Tedford v. Stouffer’s Northland Inn

308 N.W.2d 254, 106 Mich. App. 493
CourtMichigan Court of Appeals
DecidedMay 20, 1981
DocketDocket 50455
StatusPublished
Cited by9 cases

This text of 308 N.W.2d 254 (Tedford v. Stouffer’s Northland Inn) is published on Counsel Stack Legal Research, covering Michigan Court of Appeals primary law. Counsel Stack provides free access to over 12 million legal documents including statutes, case law, regulations, and constitutions.

Bluebook
Tedford v. Stouffer’s Northland Inn, 308 N.W.2d 254, 106 Mich. App. 493 (Mich. Ct. App. 1981).

Opinion

D. L. Sullivan, J.

This matter comes before us pursuant to an order of the Supreme Court remanding the case to this Court in lieu of leave to appeal, 408 Mich 854 (1980).

Defendant employer and its insurance carrier appeal from the decision of the Workers’ Compensation Appeal Board awarding compensation to plaintiff for a slip and fall injury occurring in a parking lot between the employer’s premises and a public bus stop.

On October 25, 1970, plaintiff, Mary Tedford, was employed as a maid for Stouffer’s Northland Inn. At about 6 a.m. that day, she had just gotten off a bus and was walking across a large parking lot toward the hotel. On the way, she fell on some broken bricks near a drive-in bank. Although the parking lot was not a part of the employer’s premises, and sidewalks were available, the route through the parking lot provided the shortest distance to the hotel. The fall necessitated an operation on and continuing medical treatment of *496 her right ankle. Mrs. Tedford is in pain when she walks and is no longer able to work.

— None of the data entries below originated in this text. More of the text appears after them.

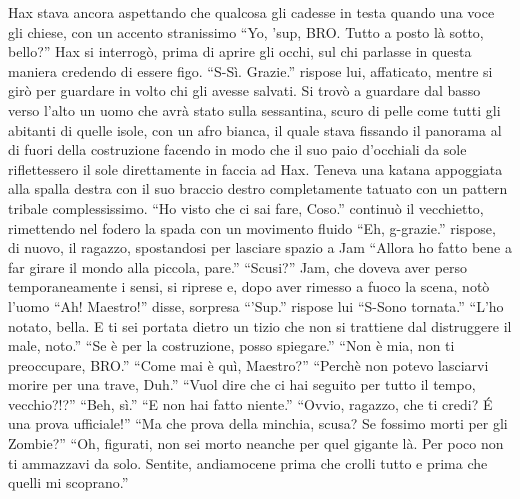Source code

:     Hax stava ancora aspettando che qualcosa gli cadesse in testa quando
    una voce gli chiese, con un accento stranissimo ``Yo, 'sup, BRO. Tutto a
    posto là sotto, bello?'' Hax si interrogò, prima di aprire gli occhi,
    sul chi parlasse in questa maniera credendo di essere  figo. ``S-Sì.
    Grazie.'' rispose lui, affaticato, mentre si girò per guardare in volto
    chi gli avesse salvati. Si trovò a guardare dal basso verso l'alto un
    uomo che avrà stato sulla sessantina, scuro di pelle come tutti gli
    abitanti di quelle isole, con un afro bianca, il quale stava fissando
    il panorama al di fuori della costruzione facendo in modo che il suo paio d'occhiali da
    sole riflettessero il sole direttamente in faccia ad Hax.
    Teneva una katana appoggiata alla spalla destra con il suo braccio
    destro completamente tatuato con un pattern tribale complessissimo.
    ``Ho visto che ci sai fare, Coso.'' continuò il vecchietto, rimettendo
    nel fodero la spada con un movimento fluido ``Eh, g-grazie.'' rispose,
    di nuovo, il ragazzo, spostandosi per lasciare spazio a Jam ``Allora ho
    fatto bene a far girare il mondo alla piccola, pare.'' ``Scusi?'' Jam,
    che doveva aver perso temporaneamente i sensi, si riprese e, dopo aver
    rimesso a fuoco la scena, notò l'uomo ``Ah! Maestro!'' disse, sorpresa
    ``'Sup.'' rispose lui ``S-Sono tornata.'' ``L'ho notato, bella. E ti
    sei portata dietro un tizio che non si trattiene dal distruggere il
    male, noto.'' ``Se è per la costruzione, posso spiegare.'' ``Non è
    mia, non ti preoccupare, BRO.'' ``Come mai è quì, Maestro?'' ``Perchè
    non potevo lasciarvi morire per una trave, Duh.'' ``Vuol dire che ci
    hai seguito per tutto il tempo, vecchio?!?'' ``Beh, sì.'' ``E non hai
    fatto niente.'' ``Ovvio, ragazzo, che ti credi? \'E una prova
    ufficiale!'' ``Ma che prova della minchia, scusa? Se fossimo morti per
    gli Zombie?'' ``Oh, figurati, non sei morto neanche per quel gigante
    là. Per poco non ti ammazzavi da solo. Sentite, andiamocene prima che
    crolli tutto e prima che quelli mi scoprano.''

On October 29, 1976, an administrative law judge denied compensation, holding that plaintiffs injury did not arise out of and in the course of her employment. The WCAB reversed on April 19, 1979. On October 15, 1979, a panel of this Court denied leave to appeal. On March 6, 1980, the Supreme Court reversed that decision and remanded the case to the Court of Appeals in lieu of leave to appeal.

Appellants raise several issues on appeal. However, our conclusion that plaintiffs injury did not arise out of and in the course of her employment is dispositive of the case.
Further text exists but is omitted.